Gaza Strip, Palestine —Israel’s intensified bombardment of Gaza has killed key Hamas leaders and displaced thousands more civilians. The war is brutal, and the global attention is immense. But as we zoom in on Gaza, we must also widen our lens to expose a harder truth: Africa has its own Gazas, and the world remains silent.
In the Democratic Republic of Congo, over 7 million people are internally displaced amid relentless violence in the east. Armed groups like the M23 continue their advance with impunity. In Sudan, the civil war between rival military factions has turned cities into graveyards and villages into ghost towns. Somalia battles both jihadist insurgency and famine in a never-ending cycle of collapse.

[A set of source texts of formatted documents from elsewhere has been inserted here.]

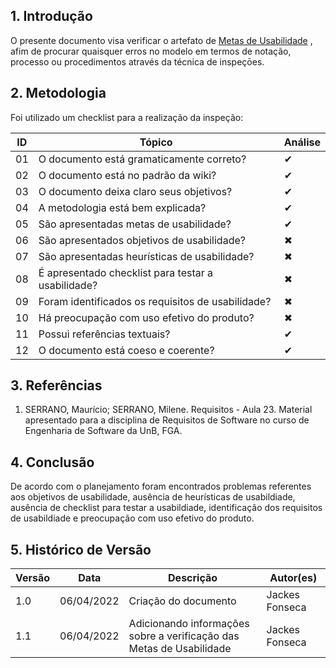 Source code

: ## 1. Introdução

O presente documento visa verificar o artefato de [Metas de Usabilidade](../analise_requisitos/metas_usabilidade.md) , afim de procurar quaisquer erros no modelo em termos de notação, processo ou procedimentos através da técnica de inspeçōes.

## 2. Metodologia

Foi utilizado um checklist para a realização da inspeção:

| ID  | Tópico                                                                            | Análise  |
| --- | --------------------------------------------------------------------------------- |---|
| 01  | O documento está gramaticamente correto?                                          | ✔ |
| 02  | O documento está no padrão da wiki?                                               | ✔ |
| 03  | O documento deixa claro seus objetivos?                                           | ✔ |
| 04  | A metodologia está bem explicada?                                                 | ✔ |
| 05 | São apresentadas metas de usabilidade?                                             | ✔ |
| 06 | São apresentados objetivos de usabilidade?                                         | ✖ |
| 07 | São apresentadas heurísticas de usabilidade?                                       | ✖ |
| 08 | É apresentado checklist para testar a usabilidade?                                 | ✖ |
| 09 | Foram identificados os requisitos de usabilidade?                                  | ✖ |
| 10 | Há preocupação com uso efetivo do produto?                                         | ✖ |
| 11 | Possui referências textuais?                                                       | ✔ |
| 12 | O documento está coeso e coerente?                                                 | ✔ |

## 3. Referências

1. SERRANO, Maurício; SERRANO, Milene. Requisitos - Aula 23. Material apresentado para a disciplina de Requisitos de Software no curso de Engenharia de Software da UnB, FGA.

## 4. Conclusão

De acordo com o planejamento foram encontrados problemas referentes aos objetivos de usabilidade, ausência de heurísticas de usabildiade, ausência de checklist para testar a usabildiade, identificação dos requisitos de usabildiade e preocupação com uso efetivo do produto.

## 5. Histórico de Versão

| Versão | Data       | Descrição            | Autor(es) |
| ------ | ---------- | -------------------- | --------- |
| 1.0    | 06/04/2022 | Criação do documento | Jackes Fonseca          |
| 1.1    | 06/04/2022 | Adicionando informações sobre a verificação das Metas de Usabilidade | Jackes Fonseca          |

Yet these crises receive a fraction of the outrage, a fraction of the aid, and almost none of the global solidarity.
Why?
Because African suffering has been normalized. Media headlines do not carry the same urgency when the victims are Congolese, Sudanese, or Somali. The death tolls are higher, the wars longer—but the world yawns.
African leaders must stop waiting for validation. The African Union should treat DRC, Sudan, and Somalia as emergencies equal to Gaza. The pan-African media must shine a light where global media refuses to look.
Gaza is a humanitarian catastrophe. But it should also serve as a mirror for Africa—one that reflects our own silenced tragedies.